[Data records]
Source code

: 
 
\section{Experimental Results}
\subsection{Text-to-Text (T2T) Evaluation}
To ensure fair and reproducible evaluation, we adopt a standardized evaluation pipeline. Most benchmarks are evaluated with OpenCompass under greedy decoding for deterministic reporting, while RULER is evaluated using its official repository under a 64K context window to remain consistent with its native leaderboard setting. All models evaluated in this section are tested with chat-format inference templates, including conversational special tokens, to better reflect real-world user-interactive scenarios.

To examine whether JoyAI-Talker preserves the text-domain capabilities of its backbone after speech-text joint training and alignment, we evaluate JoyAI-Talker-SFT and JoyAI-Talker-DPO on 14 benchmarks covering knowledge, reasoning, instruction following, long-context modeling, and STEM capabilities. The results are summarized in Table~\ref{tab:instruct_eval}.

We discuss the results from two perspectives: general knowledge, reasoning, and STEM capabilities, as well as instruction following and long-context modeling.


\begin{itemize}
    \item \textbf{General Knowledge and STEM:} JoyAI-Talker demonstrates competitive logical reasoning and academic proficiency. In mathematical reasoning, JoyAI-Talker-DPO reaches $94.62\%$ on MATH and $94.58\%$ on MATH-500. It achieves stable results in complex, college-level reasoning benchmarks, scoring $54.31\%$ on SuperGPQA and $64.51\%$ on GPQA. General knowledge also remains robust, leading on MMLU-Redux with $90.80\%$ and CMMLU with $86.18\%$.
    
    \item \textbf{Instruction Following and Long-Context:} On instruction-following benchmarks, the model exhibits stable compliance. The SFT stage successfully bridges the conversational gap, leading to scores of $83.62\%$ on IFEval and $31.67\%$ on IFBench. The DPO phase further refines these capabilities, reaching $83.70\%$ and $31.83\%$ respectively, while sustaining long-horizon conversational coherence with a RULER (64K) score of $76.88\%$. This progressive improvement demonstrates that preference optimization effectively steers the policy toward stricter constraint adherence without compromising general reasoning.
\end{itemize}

### YOUR TASK
Each line above should be copied exactly, with no line missing.

### YOUR RESPONSE
Source code

: 
 
\section{Experimental Results}
\subsection{Text-to-Text (T2T) Evaluation}
To ensure fair and reproducible evaluation, we adopt a standardized evaluation pipeline. Most benchmarks are evaluated with OpenCompass under greedy decoding for deterministic reporting, while RULER is evaluated using its official repository under a 64K context window to remain consistent with its native leaderboard setting. All models evaluated in this section are tested with chat-format inference templates, including conversational special tokens, to better reflect real-world user-interactive scenarios.

To examine whether JoyAI-Talker preserves the text-domain capabilities of its backbone after speech-text joint training and alignment, we evaluate JoyAI-Talker-SFT and JoyAI-Talker-DPO on 14 benchmarks covering knowledge, reasoning, instruction following, long-context modeling, and STEM capabilities. The results are summarized in Table~\ref{tab:instruct_eval}.

We discuss the results from two perspectives: general knowledge, reasoning, and STEM capabilities, as well as instruction following and long-context modeling.


\begin{itemize}
    \item \textbf{General Knowledge and STEM:} JoyAI-Talker demonstrates competitive logical reasoning and academic proficiency. In mathematical reasoning, JoyAI-Talker-DPO reaches $94.62\%$ on MATH and $94.58\%$ on MATH-500. It achieves stable results in complex, college-level reasoning benchmarks, scoring $54.31\%$ on SuperGPQA and $64.51\%$ on GPQA. General knowledge also remains robust, leading on MMLU-Redux with $90.80\%$ and CMMLU with $86.18\%$.
    
    \item \textbf{Instruction Following and Long-Context:} On instruction-following benchmarks, the model exhibits stable compliance. The SFT stage successfully bridges the conversational gap, leading to scores of $83.62\%$ on IFEval and $31.67\%$ on IFBench. The DPO phase further refines these capabilities, reaching $83.70\%$ and $31.83\%$ respectively, while sustaining long-horizon conversational coherence with a RULER (64K) score of $76.88\%$. This progressive improvement demonstrates that preference optimization effectively steers the policy toward stricter constraint adherence without compromising general reasoning.
\end{itemize}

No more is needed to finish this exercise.